On Saturday, US Treasury Secretary Steven Mnuchin spoke at the conference about wanting to "balance" the country's trade relationships with China and the EU, calling on both to respect "free, fair and reciprocal trade."
But Moscovici said that "we believe that targeting us is certainly inappropriate... and that we must act with the US as allies -- not foes but allies."
"These meetings take place in an international context which is changing," he said. "The multilateral system of which the G20 is a central piece is under significant pressure, trade tensions are high and threaten to escalate further. All of this creates uncertainty for the economic outlook."

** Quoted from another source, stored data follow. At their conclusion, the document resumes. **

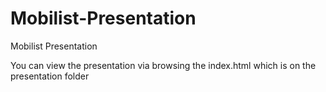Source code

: Mobilist-Presentation
=====================

Mobilist Presentation

You can view the presentation via browsing the index.html which is on the presentation folder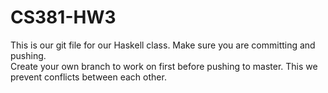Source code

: # CS381-HW3
This is our git file for our Haskell class.  Make sure you are committing and pushing.  
Create your own branch to work on first before pushing to master.
This we prevent conflicts between each other.
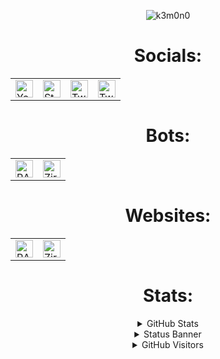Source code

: 
<p align="center"><img src="https://user-images.githubusercontent.com/68730434/120796737-d7447280-c543-11eb-88ef-e9d7b077d0c5.gif" alt="k3m0n0" href='https://auto.creavite.co'/></p>

<h1 align="center"> Socials: </h1>
<table align='center'>
 <tbody>
   <tr>
     <td><a href="https://www.youtube.com/c/kemono"><img alt="YouTube" title="YouTube" height="28px"
                        src="https://user-images.githubusercontent.com/68730434/120799908-fe04a800-c547-11eb-8037-7368c620d336.png" /></a>
     <td><a href="https://steamcommunity.com/id/kemonoo"><img alt="Steam" title="Steam" height="28px"
                        src="https://user-images.githubusercontent.com/68730434/120800439-9d299f80-c548-11eb-8944-6575e85e88ec.png" /></a>
            </td>
     <td><a href="https://twitch.tv/k3mono_"><img alt="Twitch" title="Twitch" height="28px"
                        src="https://user-images.githubusercontent.com/68730434/120800900-29d45d80-c549-11eb-9d8a-8971b611c137.png" /></a>
            </td>
     <td><a href="https://twitter.com/k3mono__"><img alt="Twitter" title="Twitter" height="28px"
                        src="https://user-images.githubusercontent.com/68730434/120801083-63a56400-c549-11eb-8eb9-d290230bff33.png" /></a>
            </td>
   </tr>
  </tbody>
  </table>

<h1 align="center"> Bots: </h1>
<table align='center'>
 <tbody>
   <tr>
     <td><a href="https://discord.com/oauth2/authorize?client_id=706120306082971699&permissions=2146958847&scope=bot"><img alt="RAGE" title="RAGE" height="28px"
                        src="https://user-images.githubusercontent.com/68730434/115650226-7e24d480-a331-11eb-89db-cadb4f28e0bf.png" /></a>
            </td>
     <td><a href="https://discord.com/oauth2/authorize?client_id=752242570532225064&permissions=8&scope=bot"><img alt="Ziro-Bot" title="Ziro-Bot" height="28px"
                        src="https://user-images.githubusercontent.com/68730434/115650478-f2f80e80-a331-11eb-9340-6526c90752b4.png" /></a>
   </tr>
  </tbody>
  </table>

<h1 align="center"> Websites: </h1>
<table align='center'>
 <tbody>
   <tr>
     <td><a href="https://ragebot.xyz"><img alt="RAGE" title="RAGE" height="28px"
                        src="https://user-images.githubusercontent.com/68730434/115650226-7e24d480-a331-11eb-89db-cadb4f28e0bf.png" /></a>
            </td>
     <td><a href="https://zirobot.xyz"><img alt="Ziro-Bot" title="Ziro-Bot" height="28px"
                        src="https://user-images.githubusercontent.com/68730434/115650478-f2f80e80-a331-11eb-9340-6526c90752b4.png" /></a>
   </tr>
  </tbody>
  </table>
<h1 align="center"> Stats: </h1>
<details align='center'>


  <summary>GitHub Stats</summary>
  <br/>
  <a href="https://github.com/k3m0n0"><img alt="GitHub Stats" src="https://github-readme-stats.vercel.app/api?username=k3m0n0&show_icons=true&theme=algolia" /></a>
</details>

 <details align='center'>
  <summary>Status Banner</summary>
  <br/>
  <a href="https://github.com/k3m0n0"><img alt="Status Banner" src="https://discord.c99.nl/widget/theme-2/540520449852047391.png" /></a>
</details>

 <details align='center'>
  <summary>GitHub Visitors</summary>
 <br/>
  <a href="https://github.com/k3m0n0"><img alt="GitHub Visitors" src="https://visitor-badge.glitch.me/badge?page_id=k3m0n0.k3m0n0" /></a>
</details>
 <!--<a href=""><img alt="" src="" /></a>-->
<!---->
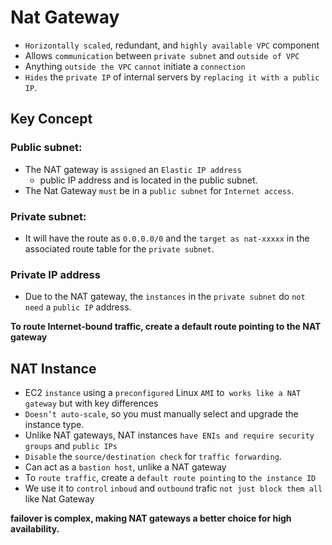 # Nat Gateway
* `Horizontally scaled`, redundant, and `highly available VPC` component
* Allows `communication` between `private subnet` and `outside of VPC`
* Anything `outside the VPC` `cannot` initiate a `connection`
* `Hides` the `private IP` of internal servers by `replacing it with a public IP`.

## Key Concept
### Public subnet:
* The NAT gateway is `assigned` an `Elastic IP address`
    * public IP address and is located in the public subnet.
* The Nat Gateway `must` be in a `public subnet` for `Internet access`.

### Private subnet:
* It will have the route as `0.0.0.0/0` and the `target as nat-xxxxx` in the associated route table for the `private subnet`.

### Private IP address
* Due to the NAT gateway, the `instances` in the `private subnet` do `not need` a `public IP` address.

**To route Internet-bound traffic, create a default route pointing to the NAT gateway**

## NAT Instance
* EC2 `instance` using a `preconfigured` Linux `AMI` to` works like a NAT gateway` but with key differences
* `Doesn’t auto-scale`, so you must manually select and upgrade the instance type.
* Unlike NAT gateways, NAT instances `have ENIs and require security groups` and `public IPs`
* `Disable` the `source/destination check` for `traffic forwarding`.
* Can act as a `bastion host`, unlike a NAT gateway
* To `route traffic`, create a `default route pointing` to `the instance ID`
* We use it to `control` `inboud` and `outbound` trafic `not just block them all` like Nat Gateway

**failover is complex, making NAT gateways a better choice for high availability.**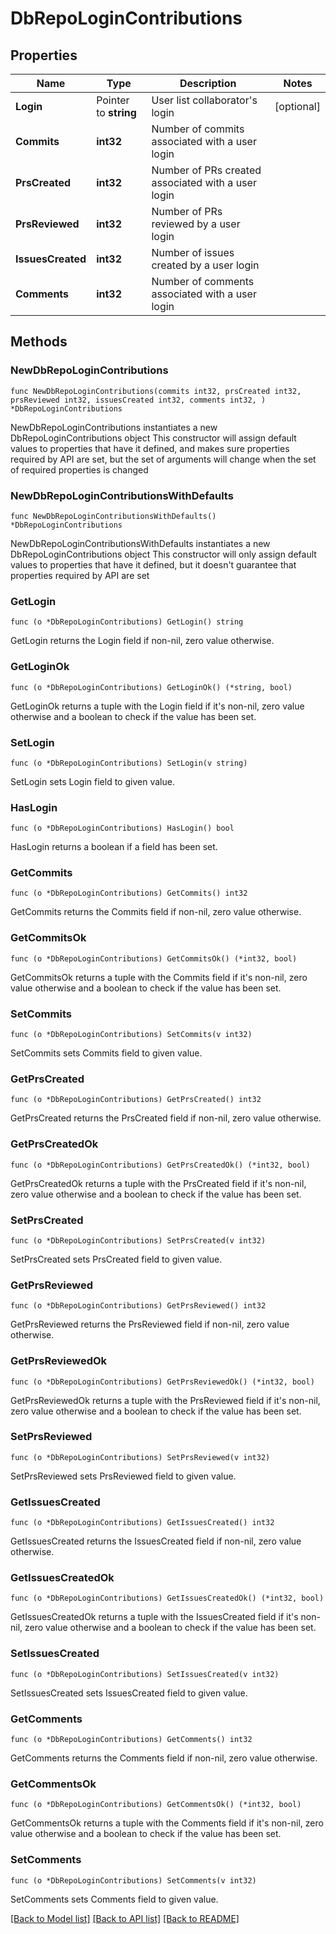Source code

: # DbRepoLoginContributions

## Properties

Name | Type | Description | Notes
------------ | ------------- | ------------- | -------------
**Login** | Pointer to **string** | User list collaborator&#39;s login | [optional] 
**Commits** | **int32** | Number of commits associated with a user login | 
**PrsCreated** | **int32** | Number of PRs created associated with a user login | 
**PrsReviewed** | **int32** | Number of PRs reviewed by a user login | 
**IssuesCreated** | **int32** | Number of issues created by a user login | 
**Comments** | **int32** | Number of comments associated with a user login | 

## Methods

### NewDbRepoLoginContributions

`func NewDbRepoLoginContributions(commits int32, prsCreated int32, prsReviewed int32, issuesCreated int32, comments int32, ) *DbRepoLoginContributions`

NewDbRepoLoginContributions instantiates a new DbRepoLoginContributions object
This constructor will assign default values to properties that have it defined,
and makes sure properties required by API are set, but the set of arguments
will change when the set of required properties is changed

### NewDbRepoLoginContributionsWithDefaults

`func NewDbRepoLoginContributionsWithDefaults() *DbRepoLoginContributions`

NewDbRepoLoginContributionsWithDefaults instantiates a new DbRepoLoginContributions object
This constructor will only assign default values to properties that have it defined,
but it doesn't guarantee that properties required by API are set

### GetLogin

`func (o *DbRepoLoginContributions) GetLogin() string`

GetLogin returns the Login field if non-nil, zero value otherwise.

### GetLoginOk

`func (o *DbRepoLoginContributions) GetLoginOk() (*string, bool)`

GetLoginOk returns a tuple with the Login field if it's non-nil, zero value otherwise
and a boolean to check if the value has been set.

### SetLogin

`func (o *DbRepoLoginContributions) SetLogin(v string)`

SetLogin sets Login field to given value.

### HasLogin

`func (o *DbRepoLoginContributions) HasLogin() bool`

HasLogin returns a boolean if a field has been set.

### GetCommits

`func (o *DbRepoLoginContributions) GetCommits() int32`

GetCommits returns the Commits field if non-nil, zero value otherwise.

### GetCommitsOk

`func (o *DbRepoLoginContributions) GetCommitsOk() (*int32, bool)`

GetCommitsOk returns a tuple with the Commits field if it's non-nil, zero value otherwise
and a boolean to check if the value has been set.

### SetCommits

`func (o *DbRepoLoginContributions) SetCommits(v int32)`

SetCommits sets Commits field to given value.


### GetPrsCreated

`func (o *DbRepoLoginContributions) GetPrsCreated() int32`

GetPrsCreated returns the PrsCreated field if non-nil, zero value otherwise.

### GetPrsCreatedOk

`func (o *DbRepoLoginContributions) GetPrsCreatedOk() (*int32, bool)`

GetPrsCreatedOk returns a tuple with the PrsCreated field if it's non-nil, zero value otherwise
and a boolean to check if the value has been set.

### SetPrsCreated

`func (o *DbRepoLoginContributions) SetPrsCreated(v int32)`

SetPrsCreated sets PrsCreated field to given value.


### GetPrsReviewed

`func (o *DbRepoLoginContributions) GetPrsReviewed() int32`

GetPrsReviewed returns the PrsReviewed field if non-nil, zero value otherwise.

### GetPrsReviewedOk

`func (o *DbRepoLoginContributions) GetPrsReviewedOk() (*int32, bool)`

GetPrsReviewedOk returns a tuple with the PrsReviewed field if it's non-nil, zero value otherwise
and a boolean to check if the value has been set.

### SetPrsReviewed

`func (o *DbRepoLoginContributions) SetPrsReviewed(v int32)`

SetPrsReviewed sets PrsReviewed field to given value.


### GetIssuesCreated

`func (o *DbRepoLoginContributions) GetIssuesCreated() int32`

GetIssuesCreated returns the IssuesCreated field if non-nil, zero value otherwise.

### GetIssuesCreatedOk

`func (o *DbRepoLoginContributions) GetIssuesCreatedOk() (*int32, bool)`

GetIssuesCreatedOk returns a tuple with the IssuesCreated field if it's non-nil, zero value otherwise
and a boolean to check if the value has been set.

### SetIssuesCreated

`func (o *DbRepoLoginContributions) SetIssuesCreated(v int32)`

SetIssuesCreated sets IssuesCreated field to given value.


### GetComments

`func (o *DbRepoLoginContributions) GetComments() int32`

GetComments returns the Comments field if non-nil, zero value otherwise.

### GetCommentsOk

`func (o *DbRepoLoginContributions) GetCommentsOk() (*int32, bool)`

GetCommentsOk returns a tuple with the Comments field if it's non-nil, zero value otherwise
and a boolean to check if the value has been set.

### SetComments

`func (o *DbRepoLoginContributions) SetComments(v int32)`

SetComments sets Comments field to given value.



[[Back to Model list]](../README.md#documentation-for-models) [[Back to API list]](../README.md#documentation-for-api-endpoints) [[Back to README]](../README.md)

He added: "We must remain cool-headed."
Trump's protectionist policies have come under fire from all sides at the summit, which groups finance ministers and central bankers from the world's 20 largest economies.
On Saturday, French finance minister Bruno Le Maire called on Trump to "return to reason."
As well as imposing tariffs of 25 percent on steel and 10 percent on aluminum, Trump stuck a 25 percent levy on $34 billion of goods from China with an additional $16 billion on the way.
He has threatened to target European automotive exports and to impose duties on the entire $500 billion of goods the US imports from China.
"The impact of protectionist measures already implemented has been, luckily, so far limited, but the risk of escalation is there," said Moscovici.
The International Monetary Fund predicts that in a worst-case scenario, $430 billion -- or a half percentage point of global GDP -- could be cut in 2020 if all tariff threats and retaliations are carried out.
"Further trade escalation conflicts would negatively affect welfare in all countries involved -- in the US also," said Moscovici.
Protectionism, he said, benefits no one, creating "no winners, only casualties."
IMF chief Christine Lagarde had warned on Wednesday that the US economy was "especially vulnerable" to trade conflicts "because so much of its global trade will be subject to retaliatory measures."